L’appello delle docenti: “Servizio d’emergenza anche per le scuole medie in Alto Adige”

BOLZANO. “I ragazzi che frequentano la scuola media hanno meno di 14 anni, il limite per l’abbandono di minore. Perché in Alto Adige non si attiva anche per loro un servizio d’emergenza?”. Muove da questa considerazione la richiesta di un gruppo di mamme, molte delle quali insegnanti della scuola primaria, rivolta alla Provincia di Bolzano per l’attivazione delle lezioni in presenza nelle scuole secondarie di primo grado (brevemente proprio le medie). Hanno scritto all’assessore Giuliano Vettorato e al sovrintendente Vincenzo Gullotta. “Ci allontaniamo da casa per garantire un servizio fondamentale a tutte le categorie essenziali. Tra cui rientriamo anche noi stessi come docenti. Peccato, però, che siamo contestualmente costretti a lasciare a casa i nostri figli che frequentano le medie. Da soli davanti ad un computer ed agganciati ad una linea wi fi: a volte anche per sette ore consecutive. Siamo i primi ad insegnare a bambini e genitori, a scuola, di navigare consapevolmente con l’assistenza costante di un adulto e poi siamo messi nelle condizioni di abbandonare i nostri figli da soli con il tablet o lo smartphone. In un’età molto delicata. La contraddizione pare evidente. C’è davvero così tanta differenza tra i bisogni di un alunno di quinta primaria e uno della scuola media? Un’altra strada potrebbe essere una rimodulazione dell’orario o congedi parentali ad hoc per permetterci di giostrarci tra queste due esigenze”.

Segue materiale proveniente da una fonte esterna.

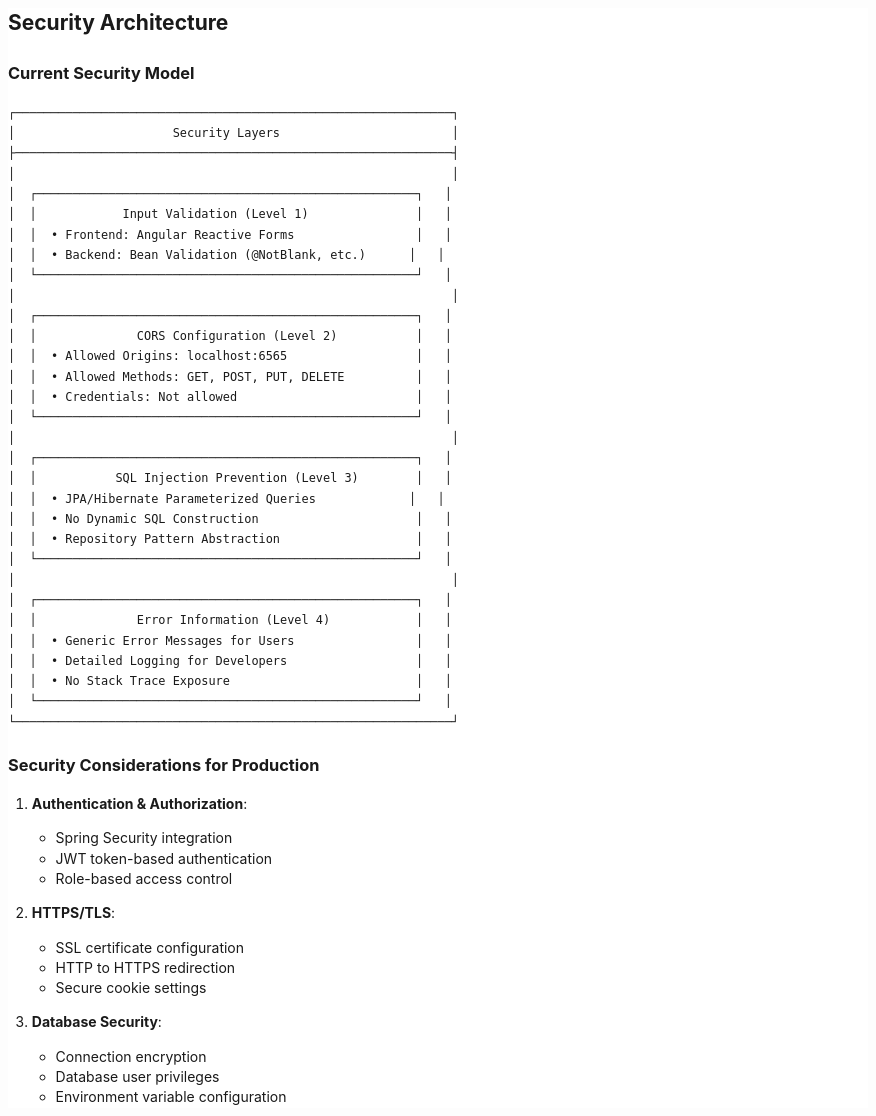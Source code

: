 ## Security Architecture

### Current Security Model

```
┌─────────────────────────────────────────────────────────────┐
│                      Security Layers                        │
├─────────────────────────────────────────────────────────────┤
│                                                             │
│  ┌─────────────────────────────────────────────────────┐   │
│  │            Input Validation (Level 1)               │   │
│  │  • Frontend: Angular Reactive Forms                 │   │
│  │  • Backend: Bean Validation (@NotBlank, etc.)      │   │
│  └─────────────────────────────────────────────────────┘   │
│                                                             │
│  ┌─────────────────────────────────────────────────────┐   │
│  │              CORS Configuration (Level 2)           │   │
│  │  • Allowed Origins: localhost:6565                  │   │
│  │  • Allowed Methods: GET, POST, PUT, DELETE          │   │
│  │  • Credentials: Not allowed                         │   │
│  └─────────────────────────────────────────────────────┘   │
│                                                             │
│  ┌─────────────────────────────────────────────────────┐   │
│  │           SQL Injection Prevention (Level 3)        │   │
│  │  • JPA/Hibernate Parameterized Queries             │   │
│  │  • No Dynamic SQL Construction                      │   │
│  │  • Repository Pattern Abstraction                   │   │
│  └─────────────────────────────────────────────────────┘   │
│                                                             │
│  ┌─────────────────────────────────────────────────────┐   │
│  │              Error Information (Level 4)            │   │
│  │  • Generic Error Messages for Users                 │   │
│  │  • Detailed Logging for Developers                  │   │
│  │  • No Stack Trace Exposure                          │   │
│  └─────────────────────────────────────────────────────┘   │
└─────────────────────────────────────────────────────────────┘
```

### Security Considerations for Production

1. **Authentication & Authorization**:
   - Spring Security integration
   - JWT token-based authentication
   - Role-based access control

2. **HTTPS/TLS**:
   - SSL certificate configuration
   - HTTP to HTTPS redirection
   - Secure cookie settings

3. **Database Security**:
   - Connection encryption
   - Database user privileges
   - Environment variable configuration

Attivare il servizio d’emergenza anche alle scuole medie, però, non sarebbe semplice come cliccare un tasto di accensione. “Questa soluzione – spiega l’assessore provinciale competente Vettorato – nasce in realtà per cercare di contenere il più possibile spostamenti e presenze in aula. E’ complicata e va inquadrata all’interno di un’emergenza sanitaria che ha i dati che conosciamo. Tutti dobbiamo fare la nostra parte e purtroppo siamo costretti a chiedere anche questo tipo di sacrifici per mettere quanti più freni possiamo alla diffusione epidemica”. Va tenuto conto, inoltre, che il servizio d’emergenza rimane comunque uno strumento di distinzione sociale nel senso più tecnico del termine (e non negativo o offensivo). Inserisce, infatti, delle differenze di accesso ad una tipologia di servizio (la didattica in presenza) in base alla professione. Oltretutto con confini anche di difficile determinazione per il grado di essenzialità di ogni lavoro. Uno strumento delicatissimo che, anche in ragione di questa sua natura, la Provincia cerca di toccare il meno possibile.